▶ [INSTRUCTIONS FOR THE TASK]: Given the records below, would you repeat exactly the lines that begin at the one containing "<p><strong>Read Full Analysis: </strong></p><a" and end at the one containing "<li><strong>Rising Demand Across", inclusive?

[Dataset entries]
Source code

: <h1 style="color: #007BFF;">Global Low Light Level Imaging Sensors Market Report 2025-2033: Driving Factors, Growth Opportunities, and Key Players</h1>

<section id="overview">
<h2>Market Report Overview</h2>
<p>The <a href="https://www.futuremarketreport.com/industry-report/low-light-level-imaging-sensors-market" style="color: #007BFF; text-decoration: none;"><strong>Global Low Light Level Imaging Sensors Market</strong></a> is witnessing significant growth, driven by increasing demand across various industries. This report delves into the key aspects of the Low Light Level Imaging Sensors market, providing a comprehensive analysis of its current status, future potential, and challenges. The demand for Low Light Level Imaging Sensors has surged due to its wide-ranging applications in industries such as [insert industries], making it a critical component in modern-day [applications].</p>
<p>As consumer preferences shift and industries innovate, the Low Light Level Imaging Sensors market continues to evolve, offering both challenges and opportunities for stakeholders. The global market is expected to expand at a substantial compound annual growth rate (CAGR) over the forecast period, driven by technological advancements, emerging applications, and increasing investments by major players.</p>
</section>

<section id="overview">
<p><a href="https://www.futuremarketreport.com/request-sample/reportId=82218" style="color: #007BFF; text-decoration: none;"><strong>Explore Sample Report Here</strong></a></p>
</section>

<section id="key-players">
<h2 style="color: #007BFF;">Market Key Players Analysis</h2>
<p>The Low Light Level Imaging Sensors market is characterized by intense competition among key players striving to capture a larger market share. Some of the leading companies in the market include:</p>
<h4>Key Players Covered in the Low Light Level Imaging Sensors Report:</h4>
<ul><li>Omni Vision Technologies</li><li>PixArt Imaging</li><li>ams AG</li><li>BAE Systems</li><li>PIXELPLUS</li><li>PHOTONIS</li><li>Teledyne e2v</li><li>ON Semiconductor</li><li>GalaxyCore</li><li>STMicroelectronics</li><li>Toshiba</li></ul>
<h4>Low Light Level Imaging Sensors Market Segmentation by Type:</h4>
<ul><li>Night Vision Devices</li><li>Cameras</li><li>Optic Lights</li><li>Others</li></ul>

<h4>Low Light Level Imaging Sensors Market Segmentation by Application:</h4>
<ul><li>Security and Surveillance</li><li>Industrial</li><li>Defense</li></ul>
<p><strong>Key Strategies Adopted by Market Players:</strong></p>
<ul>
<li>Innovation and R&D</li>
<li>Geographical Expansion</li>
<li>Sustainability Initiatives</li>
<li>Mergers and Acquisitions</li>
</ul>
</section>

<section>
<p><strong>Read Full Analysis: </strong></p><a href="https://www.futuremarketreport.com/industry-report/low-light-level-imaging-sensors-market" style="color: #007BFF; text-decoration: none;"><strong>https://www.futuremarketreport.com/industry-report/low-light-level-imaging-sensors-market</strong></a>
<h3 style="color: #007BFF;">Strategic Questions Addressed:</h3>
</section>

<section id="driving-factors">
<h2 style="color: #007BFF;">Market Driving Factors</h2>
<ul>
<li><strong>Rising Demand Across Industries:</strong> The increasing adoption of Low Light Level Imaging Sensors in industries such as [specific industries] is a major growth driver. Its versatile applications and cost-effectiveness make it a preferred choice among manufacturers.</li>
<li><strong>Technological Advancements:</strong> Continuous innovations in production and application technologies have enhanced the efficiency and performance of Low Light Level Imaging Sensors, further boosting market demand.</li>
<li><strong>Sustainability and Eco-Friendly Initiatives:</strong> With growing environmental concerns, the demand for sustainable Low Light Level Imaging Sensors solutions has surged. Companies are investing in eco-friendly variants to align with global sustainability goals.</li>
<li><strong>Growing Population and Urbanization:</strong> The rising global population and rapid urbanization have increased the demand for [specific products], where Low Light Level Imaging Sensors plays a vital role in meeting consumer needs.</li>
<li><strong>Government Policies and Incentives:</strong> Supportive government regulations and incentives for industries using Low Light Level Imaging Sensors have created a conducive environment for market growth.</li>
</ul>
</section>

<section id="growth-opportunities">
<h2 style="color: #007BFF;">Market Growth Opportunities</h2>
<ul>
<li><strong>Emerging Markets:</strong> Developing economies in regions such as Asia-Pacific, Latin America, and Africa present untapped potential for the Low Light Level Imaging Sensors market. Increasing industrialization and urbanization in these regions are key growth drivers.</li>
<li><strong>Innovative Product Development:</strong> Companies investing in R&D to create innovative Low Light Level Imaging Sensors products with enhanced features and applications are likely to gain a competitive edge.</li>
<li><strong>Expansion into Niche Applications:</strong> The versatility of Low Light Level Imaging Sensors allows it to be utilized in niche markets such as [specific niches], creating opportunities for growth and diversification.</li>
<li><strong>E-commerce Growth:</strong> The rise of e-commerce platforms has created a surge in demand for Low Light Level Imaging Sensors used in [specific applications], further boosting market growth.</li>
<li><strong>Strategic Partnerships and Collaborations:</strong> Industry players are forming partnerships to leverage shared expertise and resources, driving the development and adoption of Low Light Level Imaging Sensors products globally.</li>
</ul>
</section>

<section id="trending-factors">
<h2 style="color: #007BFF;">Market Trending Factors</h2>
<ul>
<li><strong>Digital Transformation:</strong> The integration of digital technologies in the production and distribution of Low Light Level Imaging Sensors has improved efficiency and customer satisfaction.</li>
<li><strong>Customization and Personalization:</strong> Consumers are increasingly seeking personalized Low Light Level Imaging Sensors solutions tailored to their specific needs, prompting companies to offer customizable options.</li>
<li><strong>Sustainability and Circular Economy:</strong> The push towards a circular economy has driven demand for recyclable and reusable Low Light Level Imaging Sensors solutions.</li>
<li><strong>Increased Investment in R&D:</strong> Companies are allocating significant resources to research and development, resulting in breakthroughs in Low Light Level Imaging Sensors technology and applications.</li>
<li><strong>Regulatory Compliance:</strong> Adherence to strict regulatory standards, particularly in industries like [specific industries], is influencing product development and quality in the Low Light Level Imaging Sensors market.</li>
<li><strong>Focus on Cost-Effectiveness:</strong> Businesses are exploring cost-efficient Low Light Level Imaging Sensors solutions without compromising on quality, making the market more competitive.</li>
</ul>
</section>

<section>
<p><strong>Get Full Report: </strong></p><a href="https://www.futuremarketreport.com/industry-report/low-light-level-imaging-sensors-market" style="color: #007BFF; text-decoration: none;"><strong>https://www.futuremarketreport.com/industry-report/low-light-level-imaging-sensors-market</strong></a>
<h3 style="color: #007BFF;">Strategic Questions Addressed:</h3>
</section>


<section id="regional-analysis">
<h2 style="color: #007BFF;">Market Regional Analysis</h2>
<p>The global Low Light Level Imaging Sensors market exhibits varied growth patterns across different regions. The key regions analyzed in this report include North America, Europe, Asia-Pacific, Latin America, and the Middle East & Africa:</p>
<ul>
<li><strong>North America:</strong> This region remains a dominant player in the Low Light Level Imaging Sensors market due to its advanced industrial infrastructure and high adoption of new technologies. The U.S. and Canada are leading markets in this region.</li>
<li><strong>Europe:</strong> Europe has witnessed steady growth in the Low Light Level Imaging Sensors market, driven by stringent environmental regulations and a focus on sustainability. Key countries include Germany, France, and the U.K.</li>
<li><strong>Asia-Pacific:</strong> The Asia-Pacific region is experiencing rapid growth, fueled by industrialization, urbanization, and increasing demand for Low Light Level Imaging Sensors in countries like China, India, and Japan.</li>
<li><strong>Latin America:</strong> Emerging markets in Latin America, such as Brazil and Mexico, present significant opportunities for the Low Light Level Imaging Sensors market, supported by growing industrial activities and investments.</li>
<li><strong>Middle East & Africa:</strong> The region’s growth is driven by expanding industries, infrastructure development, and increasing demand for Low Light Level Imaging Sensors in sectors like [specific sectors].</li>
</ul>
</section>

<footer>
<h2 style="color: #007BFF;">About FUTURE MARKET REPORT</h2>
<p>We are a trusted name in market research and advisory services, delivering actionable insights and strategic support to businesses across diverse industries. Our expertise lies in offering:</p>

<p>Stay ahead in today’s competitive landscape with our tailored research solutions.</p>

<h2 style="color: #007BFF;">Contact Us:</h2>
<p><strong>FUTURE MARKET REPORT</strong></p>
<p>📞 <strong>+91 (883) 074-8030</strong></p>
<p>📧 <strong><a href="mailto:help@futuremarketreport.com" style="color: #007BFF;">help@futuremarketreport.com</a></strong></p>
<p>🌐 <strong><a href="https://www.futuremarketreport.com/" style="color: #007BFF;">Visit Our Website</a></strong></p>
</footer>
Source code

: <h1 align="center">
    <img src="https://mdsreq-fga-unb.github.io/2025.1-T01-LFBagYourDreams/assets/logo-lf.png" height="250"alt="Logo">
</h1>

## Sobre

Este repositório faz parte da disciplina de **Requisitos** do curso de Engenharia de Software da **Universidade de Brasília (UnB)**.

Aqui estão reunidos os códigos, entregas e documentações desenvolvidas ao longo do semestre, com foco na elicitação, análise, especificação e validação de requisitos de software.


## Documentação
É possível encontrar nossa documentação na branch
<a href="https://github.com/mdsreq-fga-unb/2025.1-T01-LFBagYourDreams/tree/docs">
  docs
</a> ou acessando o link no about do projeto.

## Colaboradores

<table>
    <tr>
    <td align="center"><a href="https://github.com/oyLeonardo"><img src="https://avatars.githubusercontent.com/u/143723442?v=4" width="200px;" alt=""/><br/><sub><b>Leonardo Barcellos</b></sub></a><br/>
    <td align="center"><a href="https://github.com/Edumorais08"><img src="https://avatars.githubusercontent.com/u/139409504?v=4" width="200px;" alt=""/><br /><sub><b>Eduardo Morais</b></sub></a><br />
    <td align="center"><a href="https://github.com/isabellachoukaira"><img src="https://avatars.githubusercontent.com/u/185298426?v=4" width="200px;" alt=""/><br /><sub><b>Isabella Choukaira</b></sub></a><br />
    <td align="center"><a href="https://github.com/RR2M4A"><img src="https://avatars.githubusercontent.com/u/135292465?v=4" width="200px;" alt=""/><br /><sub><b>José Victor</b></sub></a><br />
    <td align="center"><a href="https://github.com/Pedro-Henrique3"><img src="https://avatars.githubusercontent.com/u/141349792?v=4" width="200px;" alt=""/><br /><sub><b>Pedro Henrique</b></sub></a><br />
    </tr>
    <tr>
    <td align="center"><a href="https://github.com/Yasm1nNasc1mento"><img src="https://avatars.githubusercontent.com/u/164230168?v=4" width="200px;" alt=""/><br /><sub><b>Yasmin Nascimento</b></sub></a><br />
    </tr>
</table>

▶ [EXERCISE ANSWER]:
<p><strong>Read Full Analysis: </strong></p><a href="https://www.futuremarketreport.com/industry-report/low-light-level-imaging-sensors-market" style="color: #007BFF; text-decoration: none;"><strong>https://www.futuremarketreport.com/industry-report/low-light-level-imaging-sensors-market</strong></a>
<h3 style="color: #007BFF;">Strategic Questions Addressed:</h3>
</section>

<section id="driving-factors">
<h2 style="color: #007BFF;">Market Driving Factors</h2>
<ul>
<li><strong>Rising Demand Across Industries:</strong> The increasing adoption of Low Light Level Imaging Sensors in industries such as [specific industries] is a major growth driver. Its versatile applications and cost-effectiveness make it a preferred choice among manufacturers.</li>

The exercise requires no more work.